> **GOAL OF THE EXERCISE**: Copying exactly, give the lines in the material below from the one with "- Human-Computer Interaction: G-Cube" to the one with "- Soft Computing: Prostate", ends included, and nothing besides.

> **INPUT MATERIAL**:
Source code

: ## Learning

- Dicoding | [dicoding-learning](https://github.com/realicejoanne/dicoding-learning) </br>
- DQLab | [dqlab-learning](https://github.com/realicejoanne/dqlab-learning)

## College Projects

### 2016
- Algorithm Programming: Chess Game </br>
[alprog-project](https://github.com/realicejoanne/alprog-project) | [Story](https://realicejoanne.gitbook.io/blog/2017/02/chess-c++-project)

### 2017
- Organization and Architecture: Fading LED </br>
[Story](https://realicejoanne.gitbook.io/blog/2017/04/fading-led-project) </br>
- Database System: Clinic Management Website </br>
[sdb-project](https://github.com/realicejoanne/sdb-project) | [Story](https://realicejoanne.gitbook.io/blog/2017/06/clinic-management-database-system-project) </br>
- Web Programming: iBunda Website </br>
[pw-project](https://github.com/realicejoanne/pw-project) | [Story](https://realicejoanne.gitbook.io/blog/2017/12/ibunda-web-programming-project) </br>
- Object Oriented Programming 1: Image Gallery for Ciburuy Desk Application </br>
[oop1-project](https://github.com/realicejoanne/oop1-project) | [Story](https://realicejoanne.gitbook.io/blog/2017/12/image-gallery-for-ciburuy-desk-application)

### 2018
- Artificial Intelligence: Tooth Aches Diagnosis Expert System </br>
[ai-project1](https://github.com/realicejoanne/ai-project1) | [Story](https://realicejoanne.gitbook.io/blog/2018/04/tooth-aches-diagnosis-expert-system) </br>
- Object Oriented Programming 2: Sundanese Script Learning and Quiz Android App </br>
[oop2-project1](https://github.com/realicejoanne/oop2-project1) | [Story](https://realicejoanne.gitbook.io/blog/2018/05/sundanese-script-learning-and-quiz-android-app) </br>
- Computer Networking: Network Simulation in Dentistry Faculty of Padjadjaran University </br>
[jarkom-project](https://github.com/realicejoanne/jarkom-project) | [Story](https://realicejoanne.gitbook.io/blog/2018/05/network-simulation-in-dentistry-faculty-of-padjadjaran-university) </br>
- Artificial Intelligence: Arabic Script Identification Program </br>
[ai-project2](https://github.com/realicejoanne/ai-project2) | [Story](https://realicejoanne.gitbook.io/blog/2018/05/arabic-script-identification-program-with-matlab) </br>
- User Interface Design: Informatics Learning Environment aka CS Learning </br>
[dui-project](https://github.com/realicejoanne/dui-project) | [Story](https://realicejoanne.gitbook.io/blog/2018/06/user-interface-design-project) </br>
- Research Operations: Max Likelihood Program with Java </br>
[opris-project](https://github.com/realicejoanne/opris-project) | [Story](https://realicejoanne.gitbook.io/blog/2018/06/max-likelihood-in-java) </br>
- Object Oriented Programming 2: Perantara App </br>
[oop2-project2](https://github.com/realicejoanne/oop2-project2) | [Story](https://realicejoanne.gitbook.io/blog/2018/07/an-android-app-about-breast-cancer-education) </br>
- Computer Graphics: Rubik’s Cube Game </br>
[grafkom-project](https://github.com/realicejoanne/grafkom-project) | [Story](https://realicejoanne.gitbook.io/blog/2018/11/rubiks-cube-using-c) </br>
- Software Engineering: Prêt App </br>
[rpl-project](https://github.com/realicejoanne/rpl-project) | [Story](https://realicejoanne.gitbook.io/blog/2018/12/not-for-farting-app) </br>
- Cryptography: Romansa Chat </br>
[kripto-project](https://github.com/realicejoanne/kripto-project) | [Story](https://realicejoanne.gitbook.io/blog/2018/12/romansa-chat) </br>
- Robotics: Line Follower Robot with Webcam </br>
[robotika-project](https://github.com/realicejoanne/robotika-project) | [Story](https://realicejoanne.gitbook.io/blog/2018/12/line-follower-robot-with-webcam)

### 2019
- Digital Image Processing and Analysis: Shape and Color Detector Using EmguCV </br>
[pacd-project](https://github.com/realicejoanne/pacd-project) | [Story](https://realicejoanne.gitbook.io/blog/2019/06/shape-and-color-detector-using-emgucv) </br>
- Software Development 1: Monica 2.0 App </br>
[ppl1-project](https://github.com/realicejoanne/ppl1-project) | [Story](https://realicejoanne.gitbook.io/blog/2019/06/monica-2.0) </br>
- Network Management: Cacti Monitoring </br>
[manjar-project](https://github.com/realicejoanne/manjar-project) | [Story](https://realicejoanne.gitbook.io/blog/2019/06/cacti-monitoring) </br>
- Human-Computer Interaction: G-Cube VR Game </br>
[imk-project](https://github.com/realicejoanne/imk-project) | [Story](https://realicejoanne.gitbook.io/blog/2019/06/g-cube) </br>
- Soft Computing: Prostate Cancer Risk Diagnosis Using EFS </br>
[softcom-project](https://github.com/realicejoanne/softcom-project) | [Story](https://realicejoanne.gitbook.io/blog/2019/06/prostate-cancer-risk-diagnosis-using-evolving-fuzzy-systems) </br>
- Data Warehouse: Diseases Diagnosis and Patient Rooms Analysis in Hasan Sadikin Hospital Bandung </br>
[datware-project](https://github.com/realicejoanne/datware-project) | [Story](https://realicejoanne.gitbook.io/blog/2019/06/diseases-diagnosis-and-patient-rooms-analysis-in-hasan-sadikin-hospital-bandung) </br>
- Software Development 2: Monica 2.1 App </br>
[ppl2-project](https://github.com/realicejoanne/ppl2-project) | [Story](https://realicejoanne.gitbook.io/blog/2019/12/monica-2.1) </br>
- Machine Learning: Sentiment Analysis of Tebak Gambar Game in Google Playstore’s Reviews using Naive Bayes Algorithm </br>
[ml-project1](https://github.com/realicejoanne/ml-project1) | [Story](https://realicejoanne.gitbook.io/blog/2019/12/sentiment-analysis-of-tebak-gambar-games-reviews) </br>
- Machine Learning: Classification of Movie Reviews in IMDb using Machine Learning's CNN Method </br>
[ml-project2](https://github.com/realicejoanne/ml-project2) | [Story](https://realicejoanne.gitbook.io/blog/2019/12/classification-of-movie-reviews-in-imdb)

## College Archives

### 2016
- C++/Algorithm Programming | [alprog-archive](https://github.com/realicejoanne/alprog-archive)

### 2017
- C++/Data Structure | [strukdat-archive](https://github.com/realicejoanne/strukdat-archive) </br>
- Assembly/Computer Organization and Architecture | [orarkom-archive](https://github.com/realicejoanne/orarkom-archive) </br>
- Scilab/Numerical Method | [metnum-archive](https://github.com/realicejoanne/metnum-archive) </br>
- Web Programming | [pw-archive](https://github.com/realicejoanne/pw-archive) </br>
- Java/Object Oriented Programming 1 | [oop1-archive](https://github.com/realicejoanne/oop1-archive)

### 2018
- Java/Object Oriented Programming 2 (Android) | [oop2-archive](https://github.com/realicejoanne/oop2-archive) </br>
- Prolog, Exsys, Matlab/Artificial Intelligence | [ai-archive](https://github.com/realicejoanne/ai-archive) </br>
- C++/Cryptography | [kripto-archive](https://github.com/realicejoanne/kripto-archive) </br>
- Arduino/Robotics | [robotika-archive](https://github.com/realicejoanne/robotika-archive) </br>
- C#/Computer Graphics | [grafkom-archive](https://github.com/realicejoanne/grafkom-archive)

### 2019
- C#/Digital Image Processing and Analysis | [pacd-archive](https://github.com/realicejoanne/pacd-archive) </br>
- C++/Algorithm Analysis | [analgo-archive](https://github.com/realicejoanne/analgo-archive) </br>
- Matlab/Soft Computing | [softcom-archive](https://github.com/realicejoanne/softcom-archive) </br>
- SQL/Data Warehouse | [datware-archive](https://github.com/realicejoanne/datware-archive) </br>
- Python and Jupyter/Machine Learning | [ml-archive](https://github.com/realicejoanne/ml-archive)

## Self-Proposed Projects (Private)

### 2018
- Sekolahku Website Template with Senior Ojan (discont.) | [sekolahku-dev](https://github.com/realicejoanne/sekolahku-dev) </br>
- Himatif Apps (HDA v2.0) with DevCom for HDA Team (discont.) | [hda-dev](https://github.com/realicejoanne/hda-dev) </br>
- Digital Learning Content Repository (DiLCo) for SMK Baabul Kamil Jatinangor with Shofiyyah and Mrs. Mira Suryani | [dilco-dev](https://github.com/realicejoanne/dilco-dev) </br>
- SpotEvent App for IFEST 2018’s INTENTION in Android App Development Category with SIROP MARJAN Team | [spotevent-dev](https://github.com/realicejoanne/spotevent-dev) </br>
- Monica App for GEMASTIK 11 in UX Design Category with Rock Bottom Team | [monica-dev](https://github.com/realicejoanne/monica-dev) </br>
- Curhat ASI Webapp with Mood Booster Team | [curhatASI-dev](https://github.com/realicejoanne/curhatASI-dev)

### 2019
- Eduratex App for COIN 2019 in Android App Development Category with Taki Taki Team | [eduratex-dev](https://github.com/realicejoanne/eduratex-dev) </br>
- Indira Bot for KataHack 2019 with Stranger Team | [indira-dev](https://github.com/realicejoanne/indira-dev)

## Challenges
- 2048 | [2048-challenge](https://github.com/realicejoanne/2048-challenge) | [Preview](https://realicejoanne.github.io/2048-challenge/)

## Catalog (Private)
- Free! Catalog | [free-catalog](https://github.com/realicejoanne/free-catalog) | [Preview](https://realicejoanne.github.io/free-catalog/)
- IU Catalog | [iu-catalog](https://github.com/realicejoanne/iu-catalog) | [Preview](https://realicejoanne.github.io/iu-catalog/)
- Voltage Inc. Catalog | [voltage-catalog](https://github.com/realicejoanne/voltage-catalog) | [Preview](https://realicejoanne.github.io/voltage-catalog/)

> **SOLVED EXERCISE**:
- Human-Computer Interaction: G-Cube VR Game </br>
[imk-project](https://github.com/realicejoanne/imk-project) | [Story](https://realicejoanne.gitbook.io/blog/2019/06/g-cube) </br>
- Soft Computing: Prostate Cancer Risk Diagnosis Using EFS </br>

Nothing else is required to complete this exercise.